Sergei Eisenstein'ı Zamanının Diğer Yönetmenlerinden Ayıran Acayip Özellikleri

1898-1948 arasında yaşayan ve daha çok Potemkin Zırhlısı filmiyle tanınan Sovyet yönetmen Sergei Eisenstein (Sergey Ayzenştayn diye okunuyor), hakkında fikir verebilecek bir yazı.
Sergei Eisenstein'ı Zamanının Diğer Yönetmenlerinden Ayıran Acayip Özellikleri

normalde bir filmin çekimine başlamadan önce bir senaryo olması gerektiğini düşünürüz

akabinde karakterleri canlandıracak oyuncular senaryo üzerinden hünerlerini sergilerken bir taraftan kameralar devreye girer. eisenstein da ise durum biraz farklı. filmlerinde sahneleri önce çeker ve ardından bu çekimlerini kullanarak hikayesini oluşturur. örneğin ivan grozni (korkunç ivan)'ın birinci ve ikinci filmlerde tamamen farklı iki karakter olarak görünmesinin nedeni de budur. yazıya neden bu bilgiyle girdim derseniz eisenstein'ın bir yönetmen olarak çok farklı noktalarda bir deha olduğunu bilin diye söylüyorum.

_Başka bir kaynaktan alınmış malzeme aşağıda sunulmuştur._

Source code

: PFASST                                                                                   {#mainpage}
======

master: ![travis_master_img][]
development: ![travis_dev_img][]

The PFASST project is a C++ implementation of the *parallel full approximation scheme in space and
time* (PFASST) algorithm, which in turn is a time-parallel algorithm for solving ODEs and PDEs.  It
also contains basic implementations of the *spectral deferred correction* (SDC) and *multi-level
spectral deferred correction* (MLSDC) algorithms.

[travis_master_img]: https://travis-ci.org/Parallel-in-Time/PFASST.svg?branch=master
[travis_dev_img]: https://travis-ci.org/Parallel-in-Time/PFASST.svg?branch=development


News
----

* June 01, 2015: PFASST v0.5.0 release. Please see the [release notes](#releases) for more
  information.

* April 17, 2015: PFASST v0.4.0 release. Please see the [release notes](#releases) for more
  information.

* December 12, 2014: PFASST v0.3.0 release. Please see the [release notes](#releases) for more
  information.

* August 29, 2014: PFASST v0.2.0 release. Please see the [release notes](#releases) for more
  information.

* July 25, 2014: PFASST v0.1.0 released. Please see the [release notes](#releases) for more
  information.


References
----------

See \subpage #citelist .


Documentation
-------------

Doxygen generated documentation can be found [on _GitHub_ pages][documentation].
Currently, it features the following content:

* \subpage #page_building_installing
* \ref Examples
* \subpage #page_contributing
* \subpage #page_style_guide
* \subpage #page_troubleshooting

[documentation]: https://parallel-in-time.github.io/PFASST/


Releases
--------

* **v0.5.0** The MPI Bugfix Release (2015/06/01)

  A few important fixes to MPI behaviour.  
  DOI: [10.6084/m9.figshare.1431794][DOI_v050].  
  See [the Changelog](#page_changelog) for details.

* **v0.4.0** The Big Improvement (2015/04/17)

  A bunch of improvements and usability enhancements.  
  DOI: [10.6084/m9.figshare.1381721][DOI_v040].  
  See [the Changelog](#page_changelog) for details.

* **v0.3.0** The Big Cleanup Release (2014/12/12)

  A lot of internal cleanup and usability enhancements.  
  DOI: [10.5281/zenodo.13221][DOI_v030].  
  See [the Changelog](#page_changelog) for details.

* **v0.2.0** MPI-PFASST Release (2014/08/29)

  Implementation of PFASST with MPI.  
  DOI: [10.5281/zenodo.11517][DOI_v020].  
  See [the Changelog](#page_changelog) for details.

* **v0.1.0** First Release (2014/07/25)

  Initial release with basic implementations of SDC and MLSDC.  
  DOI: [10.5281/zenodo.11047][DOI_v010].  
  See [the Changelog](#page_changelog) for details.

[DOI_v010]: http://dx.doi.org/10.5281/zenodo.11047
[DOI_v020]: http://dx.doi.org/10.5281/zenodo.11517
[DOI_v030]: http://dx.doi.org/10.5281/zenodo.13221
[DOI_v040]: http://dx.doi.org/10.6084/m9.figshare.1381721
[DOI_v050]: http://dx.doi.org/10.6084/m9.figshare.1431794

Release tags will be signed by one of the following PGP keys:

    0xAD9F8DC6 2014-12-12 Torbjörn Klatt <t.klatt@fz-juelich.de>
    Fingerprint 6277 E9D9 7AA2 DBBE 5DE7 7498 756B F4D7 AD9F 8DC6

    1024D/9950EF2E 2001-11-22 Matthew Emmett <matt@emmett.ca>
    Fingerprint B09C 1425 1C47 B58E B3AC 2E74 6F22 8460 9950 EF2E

eisenstein burjuva bir sınıfa mensuptur ki ciddi anlamda entelektüel bilgiye sahiptir. eisenstein'ı burjuva kültürüyle yoğuran özellikle annesidir. çocukluğundan itibaren kitaplar okur, tiyatroya gider, resim çizer, klasik müzik dinler ve ailesiyle yurtdışı seyahatlerine çıkar ki bu geziler kültürel amaçlıdır. rusça dışında almanca, ingilizce, fransızca konuşabilir. dumas, goethe, shakespeare, dickens, marx ve engels gibi güçlü kalemleri yalayıp yutmuştur ki filmlerini alt yapısını bu güçlü edebi bilgileri ile doldurur.

hayatındaki kırılma noktası ise 1917 bolşevik devrimidir

aslında devrim bir anlamda eisenstein'ın işine yaramıştır. normalde aile baskısı ile mühendislik okumak zorunda kalması, akabinde yaşanan devrim sonucu fransa'ya göç etmeleri okulunu yarım bıraktırır ve fransa'da sinemaya atacağı adımların zeminini yakalar. bu yeni hayatıyla beraber entelektüel bilgi birikimi ile fransa'da kendine yeni bir dünya görüşü yaratır ki bu hem toplum hem de sanat hakkında yeni ideolojiler kurmasını sağlar.

o yüzdendir ki eisenstein'ın dehası, bir sanatçı gözüyle ve bir mühendisin yöntemleriyle sinema sanatı inşa eder. bu inşaatın hafriyatında müzik, edebiyat, tiyatro, resim ve bilim ahenk içinde o yapıyı oluşturur. aldığı mühendislik eğitiminin sinemasına katkısı hakkında ise şunu söyler: ''yaratıcı sanatın temellerine doğru, gitgide daha derine, tam bilginin aynı yarımküresini arama yetkinliğimi, almış olduğum kısa süreli mühendislik eğitimine borçluyum.” analitik düşünmenin önemini çok daha iyi anlıyoruz. bu arada nuri bilge ceylan da mühendislik mezunudur. onun da bir auteur olmasında mühendislik bilgilerinin etkisi muhakkak vardır. bir şey yaratma, şekillendirme anlamında mühendislik bilgilerinin önemli olduğunu düşünüyorum.

geldik eisenstein'ın en bilinen ve sevdiğim özelliğine: sinemada montaj ve diyalektik yaklaşımın babasıdır

bir filmde ikna edici efektler yaratmak için bir dizi görüntünün birleşimi olan montajın ilk gerçek vuruşunu eisenstein yapmıştır. bu şu demek oluyor; bu teknik şuana kadar duyduğunuz tüm yönetmenlerin eisenstein sayesinde kullandığı bir tekniktir. ikinci olarak diyalektik yaklaşım noktasında eisenstein, goethe'den bir alıntıyla: ''doğada hiçbir zaman izole bir şey görmeyiz, o şey mutlaka yanında, altında ya da herhangi başka bir şeyle mutlaka bağlantılıdır''. eisenstein, bunu sinema sanatında insan varoluşunun iki çelişkili karşıtlığın etkileşiminden kaynaklanan sürekli bir evrim halinde olduğunu açıklar.

eisenstein, sinemasında diyalektik dinamik ilkesi olan çatışmayı kullanır. iyi-kötü, mutlu-üzgün, sinirli-sakin vb insani duyguları sürekli çatıştırır. bu yaklaşım filmlerine ayrı bir lezzet katar. filmlerini mutlaka izlemenizi öneririm ki bünyede çok farklı çalkantılar yaratacak cinsten yapımlardır.